By The Malaysian Insider

Only this morning Datuk Seri Najib Razak insisted that Malaysia should not apologise for its democracy, and lamented that perhaps there was too much democracy due to personal snipes against him by opposition leaders and critics using social media.

Hours later, came the staggering revelation that Tun Dr Mahathir Mohamad had opposed the Internal Security Act (ISA) and wanted to scrap it. But the police held firm and he faltered.

The country’s longest-serving Inspector-General of Police, Tun Hanif Omar, backed up Dr Mahathir’s claims, saying that he had also turned down a similar request from the former prime minister’s protege-turned-foe Datuk Seri Anwar Ibrahim.

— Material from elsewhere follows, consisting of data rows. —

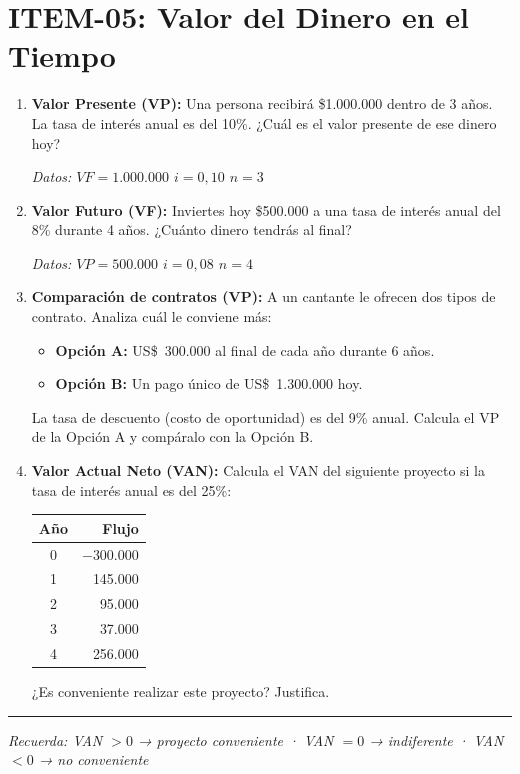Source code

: \documentclass[12pt,a4paper]{article}
\newcommand{\answerspace}{\vspace{4.5cm}}
\newcommand{\lastanswerspace}{\vspace{2cm}}
\begin{document}
\section{ITEM-05: Valor del Dinero en el Tiempo}

\begin{enumerate}[label=\textbf{\arabic*.}, leftmargin=*, itemsep=0pt]

\item \textbf{Valor Presente (VP):} Una persona recibirá \$1.000.000 dentro de 3 años. La tasa de interés anual es del 10\%. ¿Cuál es el valor presente de ese dinero hoy?

\vspace{0.3em}
\noindent\textit{Datos: $VF = 1.000.000$ \quad $i = 0{,}10$ \quad $n = 3$}
\answerspace

\item \textbf{Valor Futuro (VF):} Inviertes hoy \$500.000 a una tasa de interés anual del 8\% durante 4 años. ¿Cuánto dinero tendrás al final?

\vspace{0.3em}
\noindent\textit{Datos: $VP = 500.000$ \quad $i = 0{,}08$ \quad $n = 4$}
\answerspace

\item \textbf{Comparación de contratos (VP):} A un cantante le ofrecen dos tipos de contrato. Analiza cuál le conviene más:
  \begin{itemize}
    \item \textbf{Opción A:} US\$~300.000 al final de cada año durante 6 años.
    \item \textbf{Opción B:} Un pago único de US\$~1.300.000 hoy.
  \end{itemize}
  La tasa de descuento (costo de oportunidad) es del 9\% anual. Calcula el VP de la Opción A y compáralo con la Opción B.
\answerspace

\item \textbf{Valor Actual Neto (VAN):} Calcula el VAN del siguiente proyecto si la tasa de interés anual es del 25\%:

\vspace{0.5em}
\begin{center}
\renewcommand{\arraystretch}{1.4}
\begin{tabular}{|c|r|}
\hline
\textbf{Año} & \textbf{Flujo} \\
\hline
0 & $-$300.000 \\
1 & 145.000 \\
2 & 95.000 \\
3 & 37.000 \\
4 & 256.000 \\
\hline
\end{tabular}
\end{center}
\vspace{0.4em}
¿Es conveniente realizar este proyecto? Justifica.
\lastanswerspace

\end{enumerate}

\vspace{1em}
\noindent\rule{\textwidth}{0.8pt}
\begin{center}
  \small\textit{Recuerda: VAN $> 0$ → proyecto conveniente \quad · \quad VAN $= 0$ → indiferente \quad · \quad VAN $< 0$ → no conveniente}
\end{center}
\end{document}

Incredibly, Dr Chandra Muzaffar said the same, although the trenchant critic of the security law noted his support that Dr Mahathir had nothing to do with the 1987 ISA crackdown was only limited to the first 60 days.

“The first 60 days of arrest was a police operation,” said the former Universiti Malaya academic.

In the space of a few hours and nearly 24 years after Ops Lalang, we find out that Dr Mahathir wasn’t as powerful as we thought.

That the police could resist his word on scrapping a law once reserved for communists but now used in the name of national security to detain anyone — from opposition figures to counterfeiters, radical Muslims, Shiites and a nuclear parts salesman.

So who can we believe now? That we are a democracy where elected lawmakers hold sway? That the executive holds the power together with the legislative and the judiciary as is in any democracy.

Which would stand to reason why judicial review was removed from the ISA statutes in 1989 when Dr Mahathir was still prime minister.